Saved data entries:
■ ■ ■

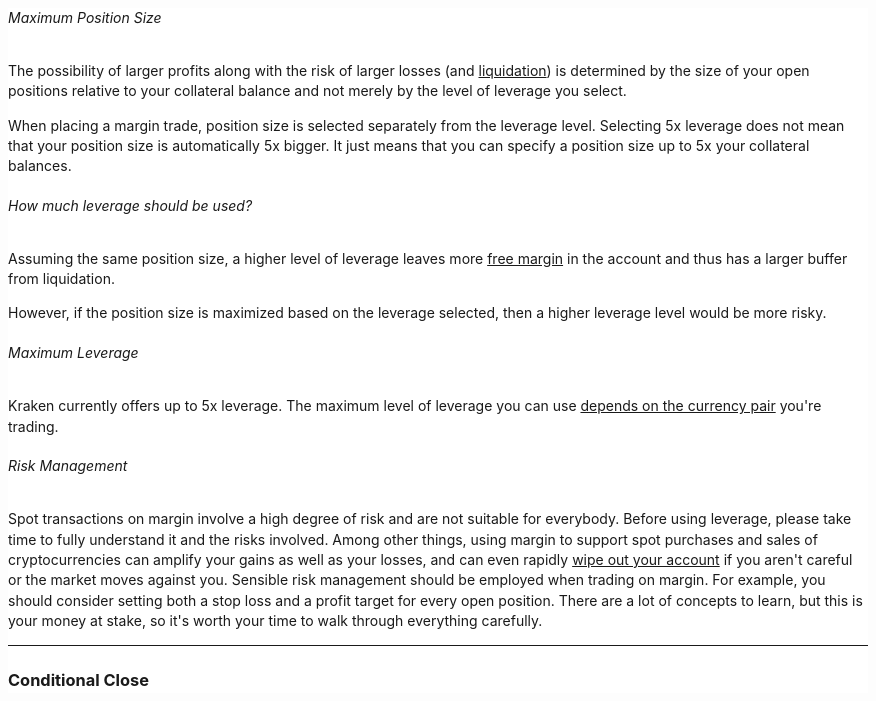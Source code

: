 ###### Maximum Position Size


The possibility of larger profits along with the risk of larger losses (and [liquidation](https://support.kraken.com/hc/en-us/articles/203325763-Margin-Call-Level-and-Margin-Liquidation-Level)) is determined by the size of your open positions relative to your collateral balance and not merely by the level of leverage you select.

When placing a margin trade, position size is selected separately from the leverage level. Selecting 5x leverage does not mean that your position size is automatically 5x bigger. It just means that you can specify a position size up to 5x your collateral balances.

 

###### *How much leverage should be used?*


Assuming the same position size, a higher level of leverage  leaves more [free margin](https://support.kraken.com/hc/en-us/articles/203325743-Free-Margin) in the account and thus has a larger buffer from liquidation.

However, if the position size is maximized based on the leverage selected, then a higher leverage level would be more risky.


<a name="Leverage-Maximum-Leverage"/>
 
###### Maximum Leverage


Kraken currently offers up to 5x leverage. The maximum level of leverage you can use [depends on the  currency pair](https://support.kraken.com/hc/en-us/articles/227876608-Which-currency-pairs-can-I-trade-on-margin-) you're trading.


<a name="Leverage-Risk-Management"/> 

###### Risk Management


Spot transactions on margin involve a high degree of risk and are not suitable for everybody. Before using leverage, please take time to fully understand it and the risks involved. Among other things, using margin to support spot purchases and sales of cryptocurrencies can amplify your gains as well as your losses, and can even rapidly [wipe out your account](https://support.kraken.com/hc/en-us/articles/203325763-Margin-Call-Level-and-Margin-Liquidation-Level) if you aren't careful or the market moves against you. Sensible risk management should be employed when trading on margin. For example, you should consider setting both a stop loss and a profit target for every open position.  There are a lot of concepts to learn, but this is your money at stake, so it's worth your time to walk through everything carefully.





----------------------------------------------------------





<a name="Conditional-Close"/>

### Conditional Close
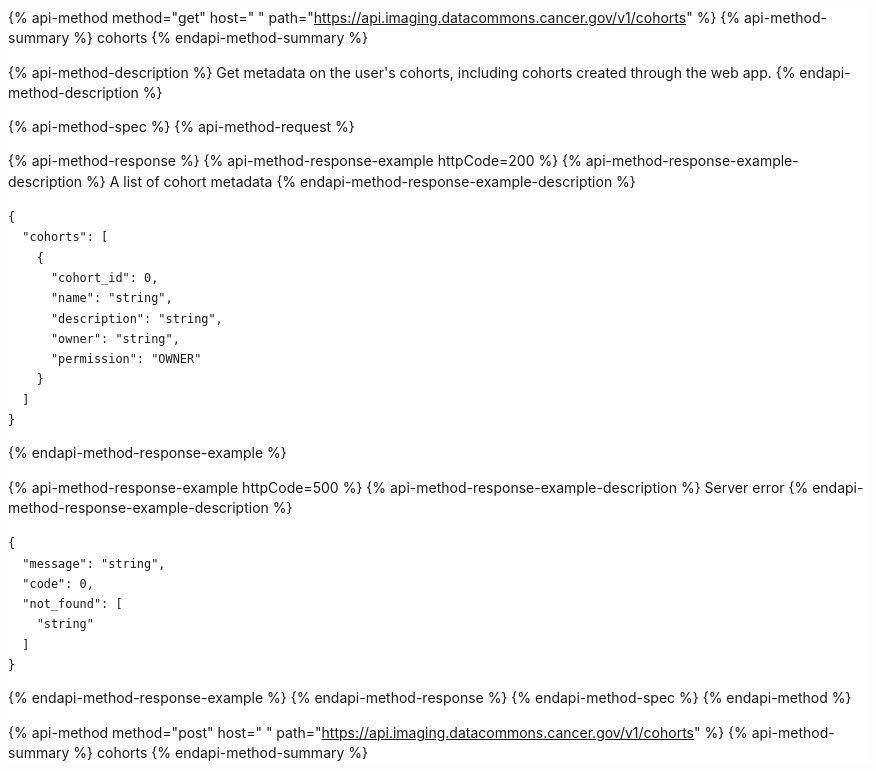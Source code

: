 {% api-method method="get" host=" " path="https://api.imaging.datacommons.cancer.gov/v1/cohorts" %}
{% api-method-summary %}
cohorts
{% endapi-method-summary %}

{% api-method-description %}
Get metadata on the user's cohorts, including cohorts created through the web app. 
{% endapi-method-description %}

{% api-method-spec %}
{% api-method-request %}

{% api-method-response %}
{% api-method-response-example httpCode=200 %}
{% api-method-response-example-description %}
A list of cohort metadata
{% endapi-method-response-example-description %}

```
{
  "cohorts": [
    {
      "cohort_id": 0,
      "name": "string",
      "description": "string",
      "owner": "string",
      "permission": "OWNER"
    }
  ]
}
```
{% endapi-method-response-example %}

{% api-method-response-example httpCode=500 %}
{% api-method-response-example-description %}
Server error
{% endapi-method-response-example-description %}

```
{
  "message": "string",
  "code": 0,
  "not_found": [
    "string"
  ]
}
```
{% endapi-method-response-example %}
{% endapi-method-response %}
{% endapi-method-spec %}
{% endapi-method %}

{% api-method method="post" host=" " path="https://api.imaging.datacommons.cancer.gov/v1/cohorts" %}
{% api-method-summary %}
cohorts
{% endapi-method-summary %}
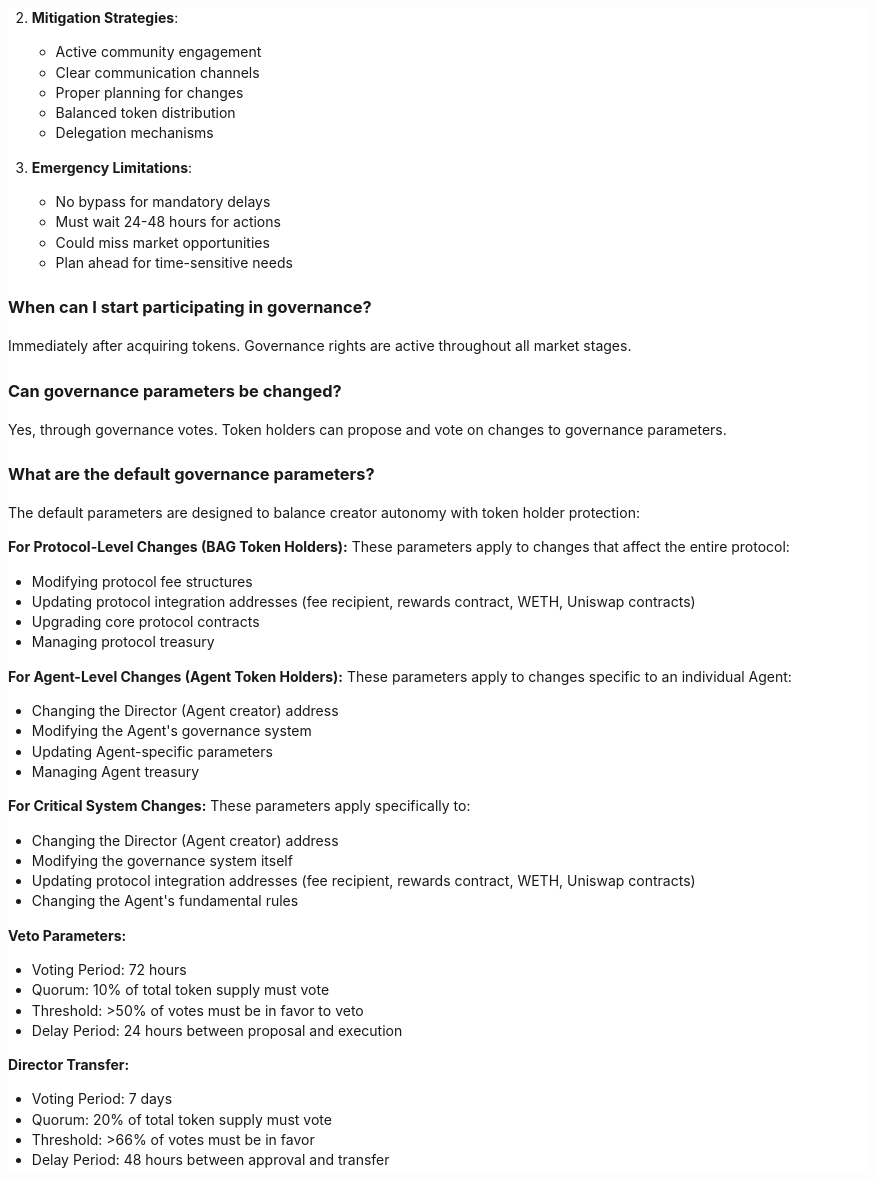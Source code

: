 2. **Mitigation Strategies**:
   - Active community engagement
   - Clear communication channels
   - Proper planning for changes
   - Balanced token distribution
   - Delegation mechanisms

3. **Emergency Limitations**:
   - No bypass for mandatory delays
   - Must wait 24-48 hours for actions
   - Could miss market opportunities
   - Plan ahead for time-sensitive needs

### When can I start participating in governance?
Immediately after acquiring tokens. Governance rights are active throughout all market stages.

### Can governance parameters be changed?
Yes, through governance votes. Token holders can propose and vote on changes to governance parameters.

### What are the default governance parameters?
The default parameters are designed to balance creator autonomy with token holder protection:

**For Protocol-Level Changes (BAG Token Holders):**
These parameters apply to changes that affect the entire protocol:
- Modifying protocol fee structures
- Updating protocol integration addresses (fee recipient, rewards contract, WETH, Uniswap contracts)
- Upgrading core protocol contracts
- Managing protocol treasury

**For Agent-Level Changes (Agent Token Holders):**
These parameters apply to changes specific to an individual Agent:
- Changing the Director (Agent creator) address
- Modifying the Agent's governance system
- Updating Agent-specific parameters
- Managing Agent treasury

**For Critical System Changes:**
These parameters apply specifically to:
- Changing the Director (Agent creator) address
- Modifying the governance system itself
- Updating protocol integration addresses (fee recipient, rewards contract, WETH, Uniswap contracts)
- Changing the Agent's fundamental rules

**Veto Parameters:**
- Voting Period: 72 hours
- Quorum: 10% of total token supply must vote
- Threshold: >50% of votes must be in favor to veto
- Delay Period: 24 hours between proposal and execution

**Director Transfer:**
- Voting Period: 7 days
- Quorum: 20% of total token supply must vote
- Threshold: >66% of votes must be in favor
- Delay Period: 48 hours between approval and transfer
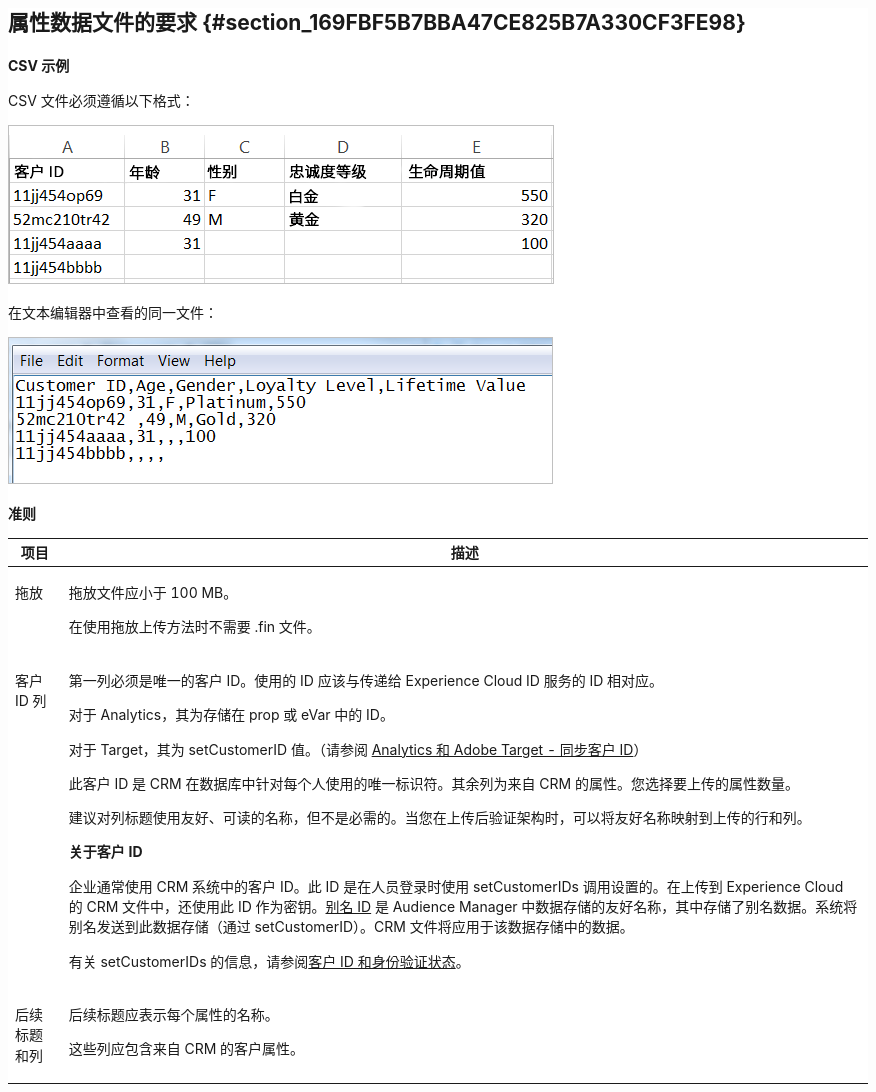  </tbody> 
</table>

## 属性数据文件的要求 {#section_169FBF5B7BBA47CE825B7A330CF3FE98}

**CSV 示例**

CSV 文件必须遵循以下格式：

![属性数据文件的要求](assets/cvs.png)

在文本编辑器中查看的同一文件：

![属性数据文件的要求](assets/csv_txt.png)

**准则**

<table id="table_A9849CC9AA784763921DE057F0F61515"> 
 <thead> 
  <tr> 
   <th colname="col1" class="entry"> 项目 </th> 
   <th colname="col2" class="entry"> 描述 </th> 
  </tr> 
 </thead>
 <tbody> 
  <tr> 
   <td colname="col1"> <p>拖放 </p> </td> 
   <td colname="col2"> <p>拖放文件应小于 100 MB。 </p> <p>在使用拖放上传方法时不需要 <span class="filepath">.fin</span> 文件。 </p> </td> 
  </tr> 
  <tr> 
   <td colname="col1"> <p>客户 ID 列 </p> </td> 
   <td colname="col2"> <p> 第一列必须是唯一的客户 ID。使用的 ID 应该与传递给 Experience Cloud ID 服务的 ID 相对应。 </p> <p>对于 Analytics，其为存储在 prop 或 eVar 中的 ID。 </p> <p>对于 Target，其为 setCustomerID 值。（请参阅 <a href="core-services.md#section_AD473A6A21C1446498E700363F9A8437" format="dita" scope="local">Analytics 和 Adobe Target - 同步客户 ID</a>） </p> <p> 此客户 ID 是 CRM 在数据库中针对每个人使用的唯一标识符。其余列为来自 CRM 的属性。您选择要上传的属性数量。 </p> <p>建议对列标题使用友好、可读的名称，但不是必需的。当您在上传后验证架构时，可以将友好名称映射到上传的行和列。 </p> <p> <b>关于客户 ID</b> </p> <p>企业通常使用 CRM 系统中的客户 ID。此 ID 是在人员登录时使用 <span class="codeph">setCustomerIDs</span> 调用设置的。在上传到 Experience Cloud 的 CRM 文件中，还使用此 ID 作为密钥。<a href="t-crs-usecase.md#task_09DAC0F2B76141E491721C1E679AABC8" format="dita" scope="local">别名 ID</a> 是 Audience Manager 中数据存储的友好名称，其中存储了别名数据。系统将别名发送到此数据存储（通过 setCustomerID）。CRM 文件将应用于该数据存储中的数据。 </p> <p>有关 <span class="codeph">setCustomerIDs</span> 的信息，请参阅<a href="https://experienceleague.adobe.com/docs/id-service/using/reference/authenticated-state.html?lang=zh-Hans" format="https" scope="external">客户 ID 和身份验证状态</a>。 </p> </td> 
  </tr> 
  <tr> 
   <td colname="col1"> <p>后续标题和列 </p> </td> 
   <td colname="col2"> <p>后续标题应表示每个属性的名称。 </p> <p> 这些列应包含来自 CRM 的客户属性。 </p> </td> 
  </tr> 
  <tr>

■ ■ ■

### Work required
Each entry above is to be given again exactly, and any image in it is to be dropped.

### Result
Source code

: ###### Maximum Position Size


The possibility of larger profits along with the risk of larger losses (and [liquidation](https://support.kraken.com/hc/en-us/articles/203325763-Margin-Call-Level-and-Margin-Liquidation-Level)) is determined by the size of your open positions relative to your collateral balance and not merely by the level of leverage you select.

When placing a margin trade, position size is selected separately from the leverage level. Selecting 5x leverage does not mean that your position size is automatically 5x bigger. It just means that you can specify a position size up to 5x your collateral balances.

 

###### *How much leverage should be used?*


Assuming the same position size, a higher level of leverage  leaves more [free margin](https://support.kraken.com/hc/en-us/articles/203325743-Free-Margin) in the account and thus has a larger buffer from liquidation.

However, if the position size is maximized based on the leverage selected, then a higher leverage level would be more risky.


<a name="Leverage-Maximum-Leverage"/>
 
###### Maximum Leverage


Kraken currently offers up to 5x leverage. The maximum level of leverage you can use [depends on the  currency pair](https://support.kraken.com/hc/en-us/articles/227876608-Which-currency-pairs-can-I-trade-on-margin-) you're trading.


<a name="Leverage-Risk-Management"/> 

###### Risk Management


Spot transactions on margin involve a high degree of risk and are not suitable for everybody. Before using leverage, please take time to fully understand it and the risks involved. Among other things, using margin to support spot purchases and sales of cryptocurrencies can amplify your gains as well as your losses, and can even rapidly [wipe out your account](https://support.kraken.com/hc/en-us/articles/203325763-Margin-Call-Level-and-Margin-Liquidation-Level) if you aren't careful or the market moves against you. Sensible risk management should be employed when trading on margin. For example, you should consider setting both a stop loss and a profit target for every open position.  There are a lot of concepts to learn, but this is your money at stake, so it's worth your time to walk through everything carefully.





----------------------------------------------------------





<a name="Conditional-Close"/>

### Conditional Close
Source code

: {% api-method method="get" host=" " path="https://api.imaging.datacommons.cancer.gov/v1/cohorts" %}
{% api-method-summary %}
cohorts
{% endapi-method-summary %}

{% api-method-description %}
Get metadata on the user's cohorts, including cohorts created through the web app. 
{% endapi-method-description %}

{% api-method-spec %}
{% api-method-request %}

{% api-method-response %}
{% api-method-response-example httpCode=200 %}
{% api-method-response-example-description %}
A list of cohort metadata
{% endapi-method-response-example-description %}

```
{
  "cohorts": [
    {
      "cohort_id": 0,
      "name": "string",
      "description": "string",
      "owner": "string",
      "permission": "OWNER"
    }
  ]
}
```
{% endapi-method-response-example %}

{% api-method-response-example httpCode=500 %}
{% api-method-response-example-description %}
Server error
{% endapi-method-response-example-description %}

```
{
  "message": "string",
  "code": 0,
  "not_found": [
    "string"
  ]
}
```
{% endapi-method-response-example %}
{% endapi-method-response %}
{% endapi-method-spec %}
{% endapi-method %}

{% api-method method="post" host=" " path="https://api.imaging.datacommons.cancer.gov/v1/cohorts" %}
{% api-method-summary %}
cohorts
{% endapi-method-summary %}
Source code

: 2. **Mitigation Strategies**:
   - Active community engagement
   - Clear communication channels
   - Proper planning for changes
   - Balanced token distribution
   - Delegation mechanisms

3. **Emergency Limitations**:
   - No bypass for mandatory delays
   - Must wait 24-48 hours for actions
   - Could miss market opportunities
   - Plan ahead for time-sensitive needs

### When can I start participating in governance?
Immediately after acquiring tokens. Governance rights are active throughout all market stages.

### Can governance parameters be changed?
Yes, through governance votes. Token holders can propose and vote on changes to governance parameters.

### What are the default governance parameters?
The default parameters are designed to balance creator autonomy with token holder protection:

**For Protocol-Level Changes (BAG Token Holders):**
These parameters apply to changes that affect the entire protocol:
- Modifying protocol fee structures
- Updating protocol integration addresses (fee recipient, rewards contract, WETH, Uniswap contracts)
- Upgrading core protocol contracts
- Managing protocol treasury

**For Agent-Level Changes (Agent Token Holders):**
These parameters apply to changes specific to an individual Agent:
- Changing the Director (Agent creator) address
- Modifying the Agent's governance system
- Updating Agent-specific parameters
- Managing Agent treasury

**For Critical System Changes:**
These parameters apply specifically to:
- Changing the Director (Agent creator) address
- Modifying the governance system itself
- Updating protocol integration addresses (fee recipient, rewards contract, WETH, Uniswap contracts)
- Changing the Agent's fundamental rules

**Veto Parameters:**
- Voting Period: 72 hours
- Quorum: 10% of total token supply must vote
- Threshold: >50% of votes must be in favor to veto
- Delay Period: 24 hours between proposal and execution

**Director Transfer:**
- Voting Period: 7 days
- Quorum: 20% of total token supply must vote
- Threshold: >66% of votes must be in favor
- Delay Period: 48 hours between approval and transfer
  </tbody> 
</table>

## 属性数据文件的要求 {#section_169FBF5B7BBA47CE825B7A330CF3FE98}

**CSV 示例**

CSV 文件必须遵循以下格式：

![属性数据文件的要求](assets/cvs.png)

在文本编辑器中查看的同一文件：

![属性数据文件的要求](assets/csv_txt.png)

**准则**

<table id="table_A9849CC9AA784763921DE057F0F61515"> 
 <thead> 
  <tr> 
   <th colname="col1" class="entry"> 项目 </th> 
   <th colname="col2" class="entry"> 描述 </th> 
  </tr> 
 </thead>
 <tbody> 
  <tr> 
   <td colname="col1"> <p>拖放 </p> </td> 
   <td colname="col2"> <p>拖放文件应小于 100 MB。 </p> <p>在使用拖放上传方法时不需要 <span class="filepath">.fin</span> 文件。 </p> </td> 
  </tr> 
  <tr> 
   <td colname="col1"> <p>客户 ID 列 </p> </td> 
   <td colname="col2"> <p> 第一列必须是唯一的客户 ID。使用的 ID 应该与传递给 Experience Cloud ID 服务的 ID 相对应。 </p> <p>对于 Analytics，其为存储在 prop 或 eVar 中的 ID。 </p> <p>对于 Target，其为 setCustomerID 值。（请参阅 <a href="core-services.md#section_AD473A6A21C1446498E700363F9A8437" format="dita" scope="local">Analytics 和 Adobe Target - 同步客户 ID</a>） </p> <p> 此客户 ID 是 CRM 在数据库中针对每个人使用的唯一标识符。其余列为来自 CRM 的属性。您选择要上传的属性数量。 </p> <p>建议对列标题使用友好、可读的名称，但不是必需的。当您在上传后验证架构时，可以将友好名称映射到上传的行和列。 </p> <p> <b>关于客户 ID</b> </p> <p>企业通常使用 CRM 系统中的客户 ID。此 ID 是在人员登录时使用 <span class="codeph">setCustomerIDs</span> 调用设置的。在上传到 Experience Cloud 的 CRM 文件中，还使用此 ID 作为密钥。<a href="t-crs-usecase.md#task_09DAC0F2B76141E491721C1E679AABC8" format="dita" scope="local">别名 ID</a> 是 Audience Manager 中数据存储的友好名称，其中存储了别名数据。系统将别名发送到此数据存储（通过 setCustomerID）。CRM 文件将应用于该数据存储中的数据。 </p> <p>有关 <span class="codeph">setCustomerIDs</span> 的信息，请参阅<a href="https://experienceleague.adobe.com/docs/id-service/using/reference/authenticated-state.html?lang=zh-Hans" format="https" scope="external">客户 ID 和身份验证状态</a>。 </p> </td> 
  </tr> 
  <tr> 
   <td colname="col1"> <p>后续标题和列 </p> </td> 
   <td colname="col2"> <p>后续标题应表示每个属性的名称。 </p> <p> 这些列应包含来自 CRM 的客户属性。 </p> </td> 
  </tr> 
  <tr>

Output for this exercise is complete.